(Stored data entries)
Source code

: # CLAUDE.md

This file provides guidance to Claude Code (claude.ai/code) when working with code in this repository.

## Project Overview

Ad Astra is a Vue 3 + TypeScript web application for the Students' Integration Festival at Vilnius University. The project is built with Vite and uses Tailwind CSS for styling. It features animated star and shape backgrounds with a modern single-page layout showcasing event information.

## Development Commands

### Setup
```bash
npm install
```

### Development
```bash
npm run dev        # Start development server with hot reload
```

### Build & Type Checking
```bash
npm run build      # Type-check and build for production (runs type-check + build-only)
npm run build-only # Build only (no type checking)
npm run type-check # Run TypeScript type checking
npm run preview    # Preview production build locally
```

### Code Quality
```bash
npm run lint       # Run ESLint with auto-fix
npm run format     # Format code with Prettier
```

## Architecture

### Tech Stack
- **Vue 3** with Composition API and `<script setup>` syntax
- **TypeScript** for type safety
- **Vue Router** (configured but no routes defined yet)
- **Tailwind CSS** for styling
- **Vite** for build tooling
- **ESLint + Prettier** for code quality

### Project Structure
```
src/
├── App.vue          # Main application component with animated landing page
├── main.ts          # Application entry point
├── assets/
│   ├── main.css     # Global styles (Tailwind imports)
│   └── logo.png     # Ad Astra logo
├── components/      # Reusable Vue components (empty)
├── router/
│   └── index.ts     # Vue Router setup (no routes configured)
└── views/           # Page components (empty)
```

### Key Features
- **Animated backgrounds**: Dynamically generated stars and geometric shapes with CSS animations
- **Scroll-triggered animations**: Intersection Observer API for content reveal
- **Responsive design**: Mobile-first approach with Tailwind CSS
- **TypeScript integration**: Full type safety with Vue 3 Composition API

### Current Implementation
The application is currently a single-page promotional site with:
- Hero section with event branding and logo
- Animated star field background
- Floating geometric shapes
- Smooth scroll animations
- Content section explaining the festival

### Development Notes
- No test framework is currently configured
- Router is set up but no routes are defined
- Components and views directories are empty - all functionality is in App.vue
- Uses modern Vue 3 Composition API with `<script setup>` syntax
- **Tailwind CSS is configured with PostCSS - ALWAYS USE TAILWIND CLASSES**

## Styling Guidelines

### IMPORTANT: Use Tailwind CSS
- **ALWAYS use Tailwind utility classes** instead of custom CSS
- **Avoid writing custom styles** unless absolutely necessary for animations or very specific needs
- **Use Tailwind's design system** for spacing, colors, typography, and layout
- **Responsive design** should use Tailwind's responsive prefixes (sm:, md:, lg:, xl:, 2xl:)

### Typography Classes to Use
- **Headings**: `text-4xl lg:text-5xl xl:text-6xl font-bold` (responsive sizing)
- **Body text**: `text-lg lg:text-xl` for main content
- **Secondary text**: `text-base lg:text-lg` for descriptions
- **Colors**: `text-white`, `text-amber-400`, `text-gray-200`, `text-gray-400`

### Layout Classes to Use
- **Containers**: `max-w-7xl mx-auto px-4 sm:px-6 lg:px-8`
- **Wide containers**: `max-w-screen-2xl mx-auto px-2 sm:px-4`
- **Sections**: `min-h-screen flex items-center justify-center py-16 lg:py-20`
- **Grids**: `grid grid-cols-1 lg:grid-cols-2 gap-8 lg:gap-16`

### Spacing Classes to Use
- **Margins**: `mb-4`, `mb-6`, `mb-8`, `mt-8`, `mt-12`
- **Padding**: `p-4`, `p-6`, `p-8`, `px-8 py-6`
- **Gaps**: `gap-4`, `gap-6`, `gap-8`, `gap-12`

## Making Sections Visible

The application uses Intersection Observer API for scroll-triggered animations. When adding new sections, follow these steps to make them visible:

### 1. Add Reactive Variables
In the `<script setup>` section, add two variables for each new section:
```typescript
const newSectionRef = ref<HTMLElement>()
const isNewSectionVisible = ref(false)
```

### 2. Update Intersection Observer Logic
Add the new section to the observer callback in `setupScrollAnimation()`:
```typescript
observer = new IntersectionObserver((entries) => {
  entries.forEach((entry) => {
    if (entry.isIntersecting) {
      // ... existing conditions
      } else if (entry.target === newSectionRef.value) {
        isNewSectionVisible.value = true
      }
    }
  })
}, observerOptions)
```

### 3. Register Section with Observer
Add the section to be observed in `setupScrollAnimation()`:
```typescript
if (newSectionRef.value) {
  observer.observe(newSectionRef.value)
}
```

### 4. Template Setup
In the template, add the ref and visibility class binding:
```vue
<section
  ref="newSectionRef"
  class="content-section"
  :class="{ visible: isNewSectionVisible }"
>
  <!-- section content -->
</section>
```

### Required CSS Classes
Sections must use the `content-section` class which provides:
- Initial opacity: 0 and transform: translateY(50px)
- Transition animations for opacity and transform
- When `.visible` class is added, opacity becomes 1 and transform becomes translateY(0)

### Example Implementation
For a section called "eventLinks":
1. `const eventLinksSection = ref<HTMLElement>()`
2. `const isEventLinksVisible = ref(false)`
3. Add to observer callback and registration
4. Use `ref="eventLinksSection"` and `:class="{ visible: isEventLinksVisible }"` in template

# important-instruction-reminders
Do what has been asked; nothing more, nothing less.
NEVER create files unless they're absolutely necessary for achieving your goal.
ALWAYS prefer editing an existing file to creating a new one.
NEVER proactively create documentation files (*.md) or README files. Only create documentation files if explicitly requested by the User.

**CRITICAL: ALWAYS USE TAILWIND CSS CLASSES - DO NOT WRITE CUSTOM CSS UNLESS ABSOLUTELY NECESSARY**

Task brief: Each line of the records above, from the first through the one containing "### Key Features", is to be retyped exactly; no other line belongs.

Worked solution:
Source code

: # CLAUDE.md

This file provides guidance to Claude Code (claude.ai/code) when working with code in this repository.

## Project Overview

Ad Astra is a Vue 3 + TypeScript web application for the Students' Integration Festival at Vilnius University. The project is built with Vite and uses Tailwind CSS for styling. It features animated star and shape backgrounds with a modern single-page layout showcasing event information.

## Development Commands

### Setup
```bash
npm install
```

### Development
```bash
npm run dev        # Start development server with hot reload
```

### Build & Type Checking
```bash
npm run build      # Type-check and build for production (runs type-check + build-only)
npm run build-only # Build only (no type checking)
npm run type-check # Run TypeScript type checking
npm run preview    # Preview production build locally
```

### Code Quality
```bash
npm run lint       # Run ESLint with auto-fix
npm run format     # Format code with Prettier
```

## Architecture

### Tech Stack
- **Vue 3** with Composition API and `<script setup>` syntax
- **TypeScript** for type safety
- **Vue Router** (configured but no routes defined yet)
- **Tailwind CSS** for styling
- **Vite** for build tooling
- **ESLint + Prettier** for code quality

### Project Structure
```
src/
├── App.vue          # Main application component with animated landing page
├── main.ts          # Application entry point
├── assets/
│   ├── main.css     # Global styles (Tailwind imports)
│   └── logo.png     # Ad Astra logo
├── components/      # Reusable Vue components (empty)
├── router/
│   └── index.ts     # Vue Router setup (no routes configured)
└── views/           # Page components (empty)
```

### Key Features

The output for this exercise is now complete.